--- START ---
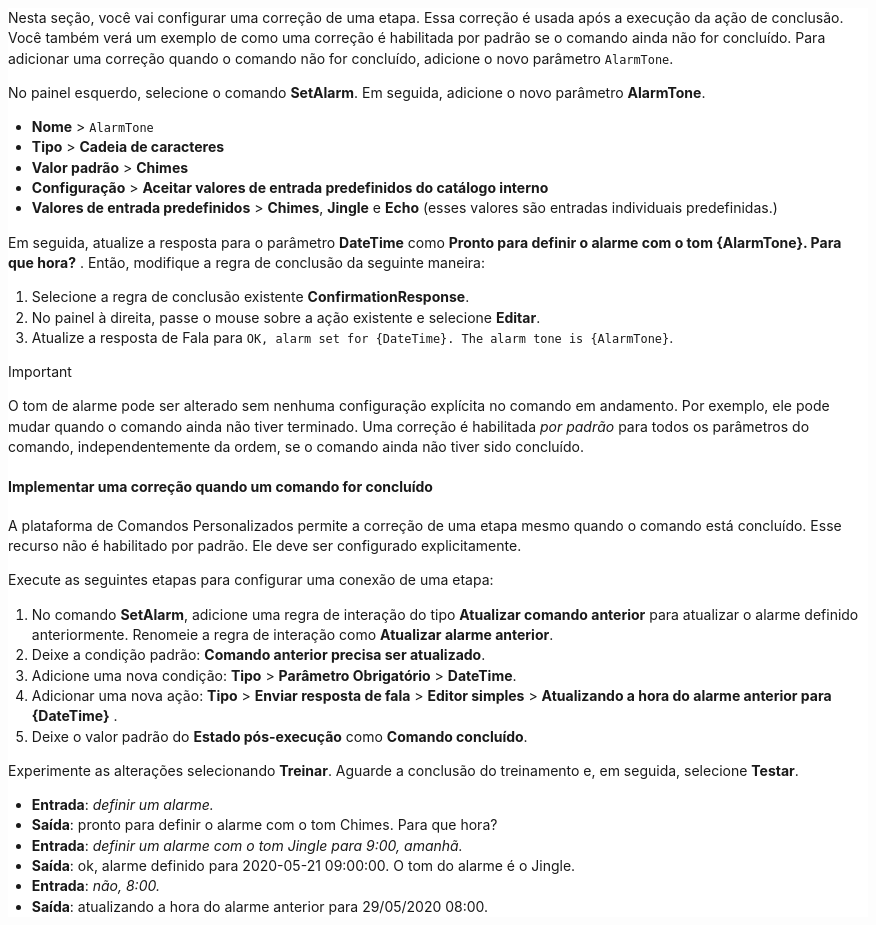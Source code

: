 Nesta seção, você vai configurar uma correção de uma etapa. Essa correção é usada após a execução da ação de conclusão. Você também verá um exemplo de como uma correção é habilitada por padrão se o comando ainda não for concluído. Para adicionar uma correção quando o comando não for concluído, adicione o novo parâmetro `AlarmTone`.

No painel esquerdo, selecione o comando **SetAlarm**. Em seguida, adicione o novo parâmetro **AlarmTone**.
        
- **Nome** > `AlarmTone`
- **Tipo** > **Cadeia de caracteres**
- **Valor padrão** > **Chimes**
- **Configuração** > **Aceitar valores de entrada predefinidos do catálogo interno**
- **Valores de entrada predefinidos** > **Chimes**, **Jingle** e **Echo** (esses valores são entradas individuais predefinidas.)


Em seguida, atualize a resposta para o parâmetro **DateTime** como **Pronto para definir o alarme com o tom {AlarmTone}. Para que hora?** . Então, modifique a regra de conclusão da seguinte maneira:

1. Selecione a regra de conclusão existente **ConfirmationResponse**.
1. No painel à direita, passe o mouse sobre a ação existente e selecione **Editar**.
1. Atualize a resposta de Fala para `OK, alarm set for {DateTime}. The alarm tone is {AlarmTone}`.

> [!IMPORTANT]
> O tom de alarme pode ser alterado sem nenhuma configuração explícita no comando em andamento. Por exemplo, ele pode mudar quando o comando ainda não tiver terminado. Uma correção é habilitada *por padrão* para todos os parâmetros do comando, independentemente da ordem, se o comando ainda não tiver sido concluído.

#### <a name="implement-a-correction-when-a-command-is-finished"></a>Implementar uma correção quando um comando for concluído

A plataforma de Comandos Personalizados permite a correção de uma etapa mesmo quando o comando está concluído. Esse recurso não é habilitado por padrão. Ele deve ser configurado explicitamente. 

Execute as seguintes etapas para configurar uma conexão de uma etapa:

1. No comando **SetAlarm**, adicione uma regra de interação do tipo **Atualizar comando anterior** para atualizar o alarme definido anteriormente. Renomeie a regra de interação como **Atualizar alarme anterior**.
1. Deixe a condição padrão: **Comando anterior precisa ser atualizado**.
1. Adicione uma nova condição: **Tipo** > **Parâmetro Obrigatório** > **DateTime**.
1. Adicionar uma nova ação: **Tipo** > **Enviar resposta de fala** > **Editor simples** > **Atualizando a hora do alarme anterior para {DateTime}** .
1. Deixe o valor padrão do **Estado pós-execução** como **Comando concluído**.

Experimente as alterações selecionando **Treinar**. Aguarde a conclusão do treinamento e, em seguida, selecione **Testar**.

- **Entrada**: *definir um alarme.*
- **Saída**: pronto para definir o alarme com o tom Chimes. Para que hora?
- **Entrada**: *definir um alarme com o tom Jingle para 9:00, amanhã.*
- **Saída**: ok, alarme definido para 2020-05-21 09:00:00. O tom do alarme é o Jingle.
- **Entrada**: *não, 8:00.*
- **Saída**: atualizando a hora do alarme anterior para 29/05/2020 08:00.
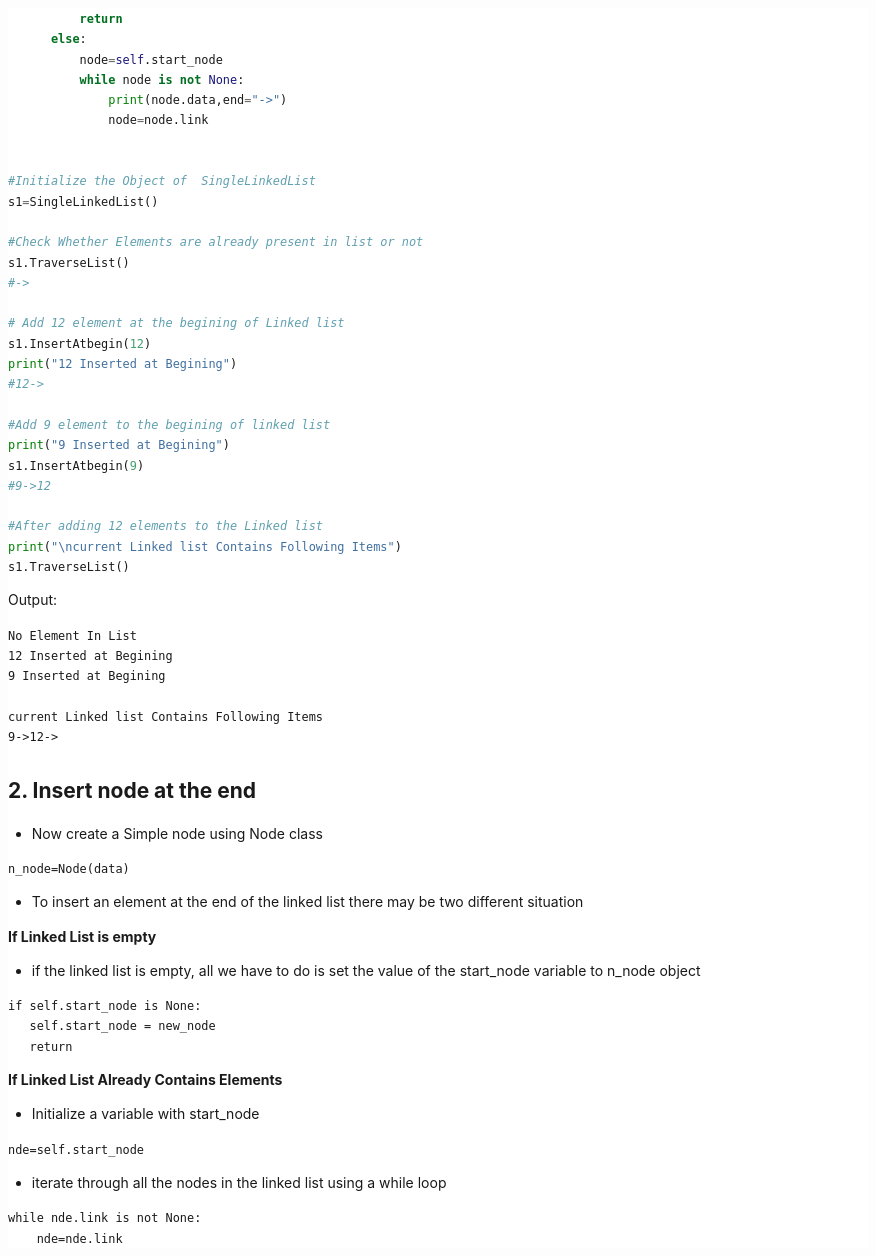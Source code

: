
 ```python
          return
      else:            
          node=self.start_node
          while node is not None:
              print(node.data,end="->")
              node=node.link


#Initialize the Object of  SingleLinkedList
s1=SingleLinkedList()

#Check Whether Elements are already present in list or not
s1.TraverseList()
#->

# Add 12 element at the begining of Linked list
s1.InsertAtbegin(12)
print("12 Inserted at Begining")
#12->

#Add 9 element to the begining of linked list
print("9 Inserted at Begining")
s1.InsertAtbegin(9)
#9->12

#After adding 12 elements to the Linked list
print("\ncurrent Linked list Contains Following Items")
s1.TraverseList()
```
Output:
```
No Element In List 
12 Inserted at Begining
9 Inserted at Begining

current Linked list Contains Following Items
9->12->
```


## 2. Insert node at the end
- Now create a Simple node using Node class
```
n_node=Node(data)
```
- To insert an element at the end of the linked list there may be two different situation

**If Linked List is empty**
- if the linked list is empty, all we have to do is set the value of the start_node variable to n_node object
```
if self.start_node is None:
   self.start_node = new_node
   return
```
**If Linked List Already Contains Elements**
- Initialize a variable with start_node
```
nde=self.start_node
```
- iterate through all the nodes in the linked list using a while loop 
```
while nde.link is not None:
    nde=nde.link
```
--- END ---
(Your assignment): If a line of the listing above holds the string "SingleLinkedList", copy it.

(Result of this task):
#Initialize the Object of  SingleLinkedList
s1=SingleLinkedList()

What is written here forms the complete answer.